In the intervals of wringing out hot flannels for her own quinsy, she would amuse herself by devising a desert island expedition on a larger and possibly a damper scale than hitherto, against the time when she should be out again.
It is a very old simile, but Madam Liberality really was like a cork rising on the top of the very wave of ill-luck that had swallowed up her hopes. Her little white face and undaunted spirit bobbed up after each mischance or malady as ready and hopeful as ever.

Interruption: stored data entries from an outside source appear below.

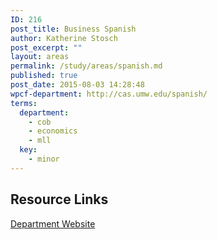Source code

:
 ```yaml
---
ID: 216
post_title: Business Spanish
author: Katherine Stosch
post_excerpt: ""
layout: areas
permalink: /study/areas/spanish.md
published: true
post_date: 2015-08-03 14:28:48
wpcf-department: http://cas.umw.edu/spanish/
terms:
  department:
    - cob
    - economics
    - mll
  key:
    - minor
---
```


<!-- Types Custom Fields: -->

<!-- resource-links -->
## Resource Links

<!-- department -->
[Department Website](http://cas.umw.edu/spanish/)

<!-- End department -->

<!-- End resource-links -->

<!-- End Types Custom Fields -->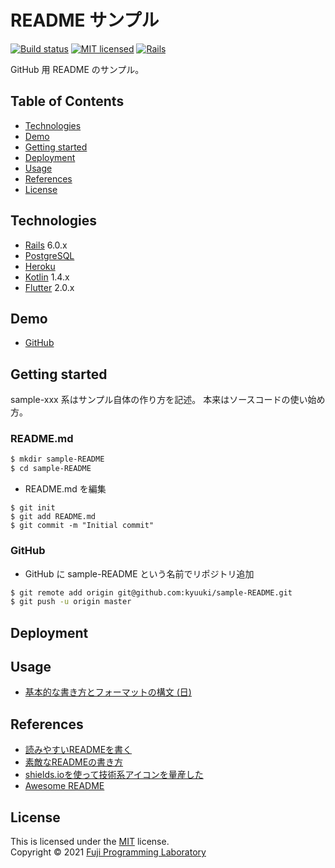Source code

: README サンプル
===============

[![Build status][shield-build]](#)
[![MIT licensed][shield-license]](#)
[![Rails][shield-rails]][rails]

GitHub 用 README のサンプル。

## Table of Contents

* [Technologies](#technologies)
* [Demo](#demo)
* [Getting started](#getting-started)
* [Deployment](#deployment)
* [Usage](#usage)
* [References](#references)
* [License](#license)

## Technologies

* [Rails][rails] 6.0.x
* [PostgreSQL][postgresql]
* [Heroku][heroku]
* [Kotlin][kotlin] 1.4.x
* [Flutter][flutter] 2.0.x

## Demo

* [GitHub](https://github.com/kyuuki/sample-README)

## Getting started

sample-xxx 系はサンプル自体の作り方を記述。
本来はソースコードの使い始め方。

### README.md

```sh
$ mkdir sample-README
$ cd sample-README
```

- README.md を編集

```
$ git init
$ git add README.md
$ git commit -m "Initial commit"
```

### GitHub

- GitHub に sample-README という名前でリポジトリ追加

```sh
$ git remote add origin git@github.com:kyuuki/sample-README.git
$ git push -u origin master
```

## Deployment

## Usage

* [基本的な書き方とフォーマットの構文 (日)](https://docs.github.com/ja/github/writing-on-github/basic-writing-and-formatting-syntax)

## References

* [読みやすいREADMEを書く](https://yakst.com/ja/posts/3859)
* [素敵なREADMEの書き方](https://qiita.com/koeri3/items/f85a617dcb6efebb2cab)
* [shields.ioを使って技術系アイコンを量産した](https://qiita.com/s-yoshiki/items/436bbe1f7160b610b05c)
* [Awesome README](https://github.com/matiassingers/awesome-readme)

## License

This is licensed under the [MIT](https://choosealicense.com/licenses/mit/) license.  
Copyright &copy; 2021 [Fuji Programming Laboratory](https://fuji-labo.com/)



[rails]: https://rubyonrails.org/
[postgresql]: https://www.postgresql.org/
[heroku]: https://www.heroku.com/home

[kotlin]: https://kotlinlang.org/
[flutter]: https://flutter.dev/

[shield-build]: https://img.shields.io/badge/build-passing-brightgreen.svg
[shield-license]: https://img.shields.io/badge/license-MIT-blue.svg
[shield-rails]: https://img.shields.io/badge/-Rails-CC0000.svg?logo=ruby-on-rails&style=flat
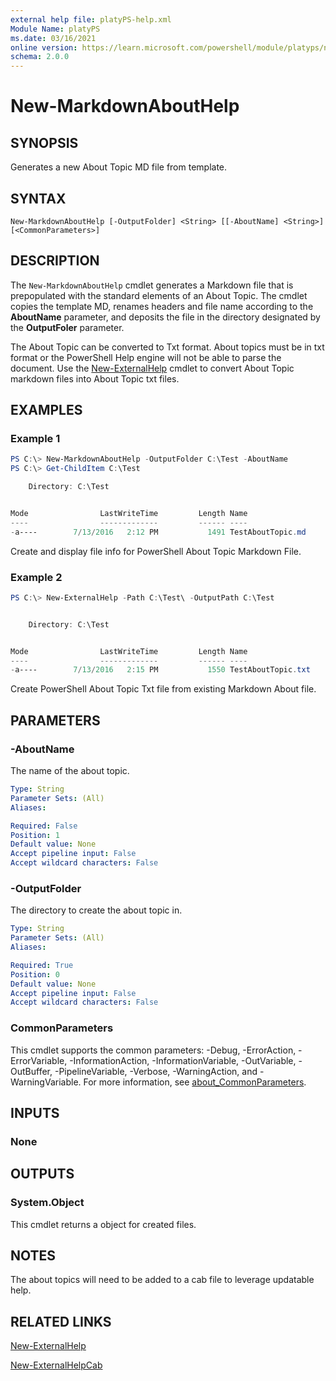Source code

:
 ```yaml
---
external help file: platyPS-help.xml
Module Name: platyPS
ms.date: 03/16/2021
online version: https://learn.microsoft.com/powershell/module/platyps/new-markdownabouthelp?view=ps-modules&wt.mc_id=ps-gethelp
schema: 2.0.0
---
```


# New-MarkdownAboutHelp

## SYNOPSIS
Generates a new About Topic MD file from template.

## SYNTAX

```
New-MarkdownAboutHelp [-OutputFolder] <String> [[-AboutName] <String>] [<CommonParameters>]
```

## DESCRIPTION

The `New-MarkdownAboutHelp` cmdlet generates a Markdown file that is prepopulated with the standard elements of an About Topic.
The cmdlet copies the template MD, renames headers and file name according to the **AboutName** parameter,
and deposits the file in the directory designated by the **OutputFoler** parameter.

The About Topic can be converted to Txt format.
About topics must be in txt format or the PowerShell Help engine will not be able to parse the document.
Use the [New-ExternalHelp](New-ExternalHelp.md) cmdlet to convert About Topic markdown files into About Topic txt files.

## EXAMPLES

### Example 1

```powershell
PS C:\> New-MarkdownAboutHelp -OutputFolder C:\Test -AboutName
PS C:\> Get-ChildItem C:\Test

    Directory: C:\Test


Mode                LastWriteTime         Length Name
----                -------------         ------ ----
-a----        7/13/2016   2:12 PM           1491 TestAboutTopic.md
```

Create and display file info for PowerShell About Topic Markdown File.

### Example 2

```powershell
PS C:\> New-ExternalHelp -Path C:\Test\ -OutputPath C:\Test


    Directory: C:\Test


Mode                LastWriteTime         Length Name
----                -------------         ------ ----
-a----        7/13/2016   2:15 PM           1550 TestAboutTopic.txt
```

Create PowerShell About Topic Txt file from existing Markdown About file.

## PARAMETERS

### -AboutName

The name of the about topic.

```yaml
Type: String
Parameter Sets: (All)
Aliases:

Required: False
Position: 1
Default value: None
Accept pipeline input: False
Accept wildcard characters: False
```

### -OutputFolder

The directory to create the about topic in.

```yaml
Type: String
Parameter Sets: (All)
Aliases:

Required: True
Position: 0
Default value: None
Accept pipeline input: False
Accept wildcard characters: False
```

### CommonParameters

This cmdlet supports the common parameters: -Debug, -ErrorAction, -ErrorVariable,
-InformationAction, -InformationVariable, -OutVariable, -OutBuffer, -PipelineVariable, -Verbose,
-WarningAction, and -WarningVariable. For more information, see
[about_CommonParameters](http://go.microsoft.com/fwlink/?LinkID=113216).

## INPUTS

### None

## OUTPUTS

### System.Object

This cmdlet returns a object for created files.

## NOTES

The about topics will need to be added to a cab file to leverage updatable help.

## RELATED LINKS

[New-ExternalHelp](New-ExternalHelp.md)

[New-ExternalHelpCab](New-ExternalHelpCab.md)
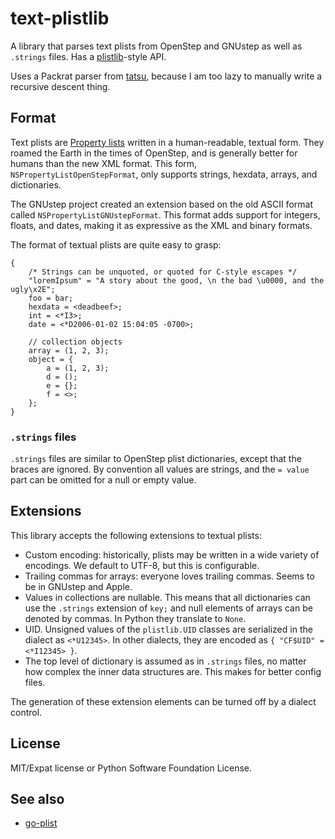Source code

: text-plistlib
=============

A library that parses text plists from OpenStep and GNUstep as well as `.strings` files. Has a [plistlib](https://docs.python.org/3/library/plistlib.html)-style API.

Uses a Packrat parser from [tatsu](https://github.com/neogeny/TatSu), because I am too lazy to manually write a recursive descent thing.

Format
------

Text plists are [Property lists](https://en.wikipedia.org/wiki/Property_list) written in a
human-readable, textual form. They roamed the Earth in the times of OpenStep, and is
generally better for humans than the new XML format. This form, `NSPropertyListOpenStepFormat`, only supports strings, hexdata, arrays, and dictionaries.

The GNUstep project created an extension based on the old ASCII format called `NSPropertyListGNUstepFormat`. This format adds support for integers, floats, and dates, making it as expressive as the XML and binary formats. 

The format of textual plists are quite easy to grasp:
```plist
{
    /* Strings can be unquoted, or quoted for C-style escapes */
    "loremIpsum" = "A story about the good, \n the bad \u0000, and the ugly\x2E";
    foo = bar;
    hexdata = <deadbeef>;
    int = <*I3>;
    date = <*D2006-01-02 15:04:05 -0700>;

    // collection objects
    array = (1, 2, 3);
    object = {
        a = (1, 2, 3);
        d = ();
        e = {};
        f = <>;
    };
}
```

### `.strings` files
`.strings` files are similar to OpenStep plist dictionaries, except that the braces are ignored. By convention all values are strings, and the `= value` part can be omitted for a null or empty value.

Extensions
----------

This library accepts the following extensions to textual plists:
* Custom encoding: historically, plists may be written in a wide variety of encodings. We default to UTF-8, but this is configurable.
* Trailing commas for arrays: everyone loves trailing commas. Seems to be in GNUstep and Apple.
* Values in collections are nullable. This means that all dictionaries can use the `.strings` extension of `key;` and null elements of arrays can be denoted by commas. In Python they translate to `None`.
* UID. Unsigned values of the `plistlib.UID` classes are serialized in the dialect as `<*U12345>`. In other dialects, they are encoded as `{ "CF$UID" = <*I12345> }`.
* The top level of dictionary is assumed as in `.strings` files, no matter how complex the inner data structures are. This makes for better config files.

The generation of these extension elements can be turned off by a dialect control.

License
-------
MIT/Expat license or Python Software Foundation License. 

See also
--------
* [go-plist](https://github.com/DHowett/go-plist)
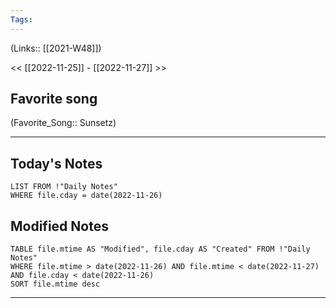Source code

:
 ```yaml
---
Tags:
---
```

(Links:: [[2021-W48]])

<< [[2022-11-25]] - [[2022-11-27]] >>
## Favorite song
(Favorite_Song:: Sunsetz)
___
## Today's Notes
```dataview
LIST FROM !"Daily Notes"
WHERE file.cday = date(2022-11-26)
```
## Modified Notes
```dataview
TABLE file.mtime AS "Modified", file.cday AS "Created" FROM !"Daily Notes" 
WHERE file.mtime > date(2022-11-26) AND file.mtime < date(2022-11-27) AND file.cday < date(2022-11-26)
SORT file.mtime desc
```
___
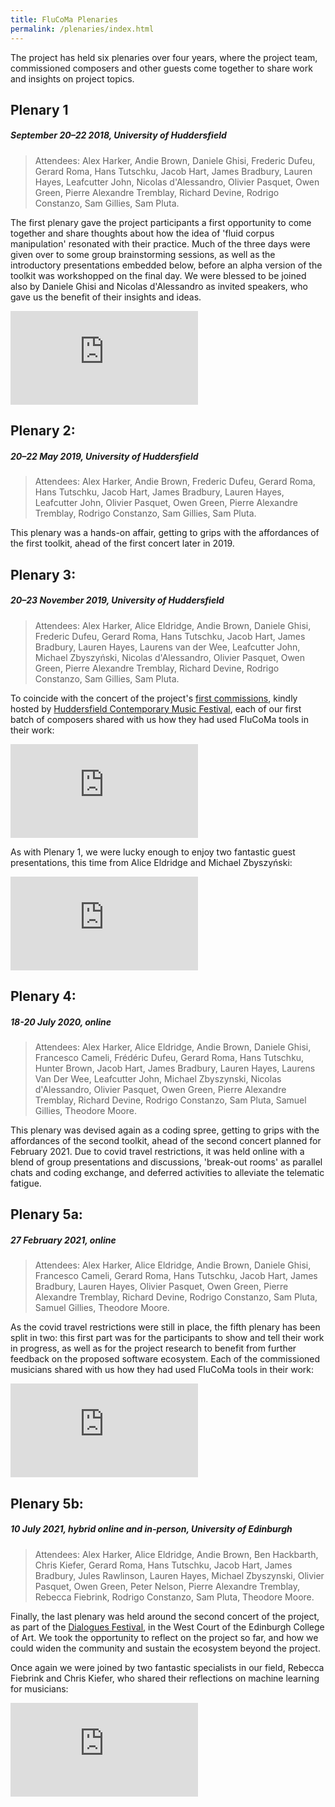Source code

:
 ```yaml
---
title: FluCoMa Plenaries
permalink: /plenaries/index.html
---
```


The project has held six plenaries over four years, where the project team, commissioned composers and other guests come together to share work and insights on project topics.

## Plenary 1
##### September 20–22 2018, University of Huddersfield

> Attendees:
 Alex Harker, Andie Brown, Daniele Ghisi, Frederic Dufeu, Gerard Roma, Hans Tutschku, Jacob Hart, James Bradbury, Lauren Hayes, Leafcutter John, Nicolas d'Alessandro, Olivier Pasquet, Owen Green, Pierre Alexandre Tremblay, Richard Devine, Rodrigo Constanzo, Sam Gillies, Sam Pluta.

The first plenary gave the project participants a first opportunity to come together and share thoughts about how the idea of 'fluid corpus manipulation' resonated with their practice. Much of the three days were given over to some group brainstorming sessions, as well as the introductory presentations embedded below, before an alpha version of the toolkit was workshopped on the final day. We were blessed to be joined also by Daniele Ghisi and Nicolas d'Alessandro as invited speakers, who gave us the benefit of their insights and ideas.

<div class="embed-video">
<iframe src="https://www.youtube.com/embed/videoseries?list=PLLzzOXU4pTgJA_rs2g0feRRWaZuTtgKil" frameborder="0" allow="accelerometer; autoplay; encrypted-media; gyroscope; picture-in-picture" allowfullscreen></iframe>
</div>

## Plenary 2:
##### 20–22 May 2019, University of Huddersfield

> Attendees:
 Alex Harker, Andie Brown, Frederic Dufeu, Gerard Roma, Hans Tutschku, Jacob Hart, James Bradbury, Lauren Hayes, Leafcutter John, Olivier Pasquet, Owen Green, Pierre Alexandre Tremblay, Rodrigo Constanzo, Sam Gillies, Sam Pluta.

This plenary was a hands-on affair, getting to grips with the affordances of the first toolkit, ahead of the first concert later in 2019.

## Plenary 3:
##### 20–23 November 2019, University of Huddersfield

> Attendees:
Alex Harker, Alice Eldridge, Andie Brown, Daniele Ghisi, Frederic Dufeu, Gerard Roma, Hans Tutschku, Jacob Hart, James Bradbury, Lauren Hayes, Laurens van der Wee, Leafcutter John, Michael Zbyszyński, Nicolas d'Alessandro, Olivier Pasquet, Owen Green, Pierre Alexandre Tremblay, Richard Devine, Rodrigo Constanzo, Sam Gillies, Sam Pluta.

<a id="plenary3-composertalks"> </a>
To coincide with the concert of the project's [first commissions](/commissions), kindly hosted by [Huddersfield Contemporary Music Festival](http://hcmf.co.uk/), each of our first batch of composers shared with us how they had used FluCoMa tools in their work:

<div class="embed-video">
<iframe src="https://www.youtube.com/embed/videoseries?list=PLLzzOXU4pTgLWi0Xf1hdtfpncihO2NowK" frameborder="0" allow="accelerometer; autoplay; encrypted-media; gyroscope; picture-in-picture" allowfullscreen></iframe>
</div>

As with Plenary 1, we were lucky enough to enjoy two fantastic guest presentations, this time from Alice Eldridge and Michael Zbyszyński:

<div class="embed-video">
<iframe src="https://www.youtube.com/embed/videoseries?list=PLLzzOXU4pTgJFk6pmZILH7V7ZCa6eS-4S" frameborder="0" allow="accelerometer; autoplay; encrypted-media; gyroscope; picture-in-picture" allowfullscreen></iframe>
</div>

## Plenary 4:
##### 18-20 July 2020, online

> Attendees:
Alex Harker, Alice Eldridge, Andie Brown, Daniele Ghisi, Francesco Cameli, Frédéric Dufeu, Gerard Roma, Hans Tutschku, Hunter Brown, Jacob Hart, James Bradbury, Lauren Hayes, Laurens Van Der Wee, Leafcutter John, Michael Zbyszynski, Nicolas d'Alessandro, Olivier Pasquet, Owen Green, Pierre Alexandre Tremblay, Richard Devine, Rodrigo Constanzo, Sam Pluta, Samuel Gillies, Theodore Moore.

This plenary was devised again as a coding spree, getting to grips with the affordances of the second toolkit, ahead of the second concert planned for February 2021. Due to covid travel restrictions, it was held online with a blend of group presentations and discussions, 'break-out rooms' as parallel chats and coding exchange, and deferred activities to alleviate the telematic fatigue.

## Plenary 5a:
##### 27 February 2021, online

> Attendees:
Alex Harker, Alice Eldridge, Andie Brown, Daniele Ghisi, Francesco Cameli, Gerard Roma, Hans Tutschku, Jacob Hart, James Bradbury, Lauren Hayes, Olivier Pasquet, Owen Green, Pierre Alexandre Tremblay, Richard Devine, Rodrigo Constanzo, Sam Pluta, Samuel Gillies, Theodore Moore.

<a id="plenary5-composertalks"> </a>
As the covid travel restrictions were still in place, the fifth plenary has been split in two: this first part was for the participants to show and tell their work in progress, as well as for the project research to benefit from further feedback on the proposed software ecosystem. Each of the commissioned musicians shared with us how they had used FluCoMa tools in their work:

<div class="embed-video">
<iframe src="https://www.youtube.com/embed/videoseries?list=PLLzzOXU4pTgLfV5gwek-B2clxwz9tGuEF" frameborder="0" allow="accelerometer; autoplay; encrypted-media; gyroscope; picture-in-picture" allowfullscreen></iframe>
</div>

## Plenary 5b:
##### 10 July 2021, hybrid online and in-person, University of Edinburgh

> Attendees:
Alex Harker, Alice Eldridge, Andie Brown, Ben Hackbarth, Chris Kiefer, Gerard Roma, Hans Tutschku, Jacob Hart, James Bradbury, Jules Rawlinson, Lauren Hayes, Michael Zbyszynski, Olivier Pasquet, Owen Green, Peter Nelson, Pierre Alexandre Tremblay, Rebecca Fiebrink, Rodrigo Constanzo, Sam Pluta, Theodore Moore.

Finally, the last plenary was held around the second concert of the project, as part of the [Dialogues Festival](https://digital.eca.ed.ac.uk/dialogues/), in the West Court of the Edinburgh College of Art. We took the opportunity to reflect on the project so far, and how we could widen the community and sustain the ecosystem beyond the project.

Once again we were joined by two fantastic specialists in our field, Rebecca Fiebrink and Chris Kiefer, who shared their reflections on machine learning for musicians:

<div class="embed-video">
<iframe src="https://www.youtube.com/embed/videoseries?list=PLLzzOXU4pTgLsrmndhuHzzHbhyjKXDPNG" frameborder="0" allow="accelerometer; autoplay; encrypted-media; gyroscope; picture-in-picture" allowfullscreen></iframe>
</div>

Though her day-dream about Darling and the shore palace was constantly disappointed, this did not hinder her from indulging new hopes and fancies in another place to which she went with Podmore; a place which was filled with wonders of a different kind from the treasures of the palace on the shore.
It was called the Bazaar. It would be a very long business to say what was in it. But amongst other things there were foreign cage-birds, musical-boxes, and camp-stools, and baskets, and polished pebbles, and paper patterns, and a little ladies’ and children’s millinery, and a good deal of mock jewellery, and some very bad soaps and scents, and some very good children’s toys.
It was Madam Liberality’s godmother who first took her to the bazaar. A titled lady of her acquaintance had heard that wire flower-baskets of a certain shape could be bought in the bazaar cheaper (by two-pence-halfpenny each) than in London; and after writing to her friend to ascertain the truth of the statement, she wrote again to authorize her to purchase three on her behalf. So Madam Liberality’s godmother ordered out the blue carriage and pair, and drove with her little cousin to the bazaar.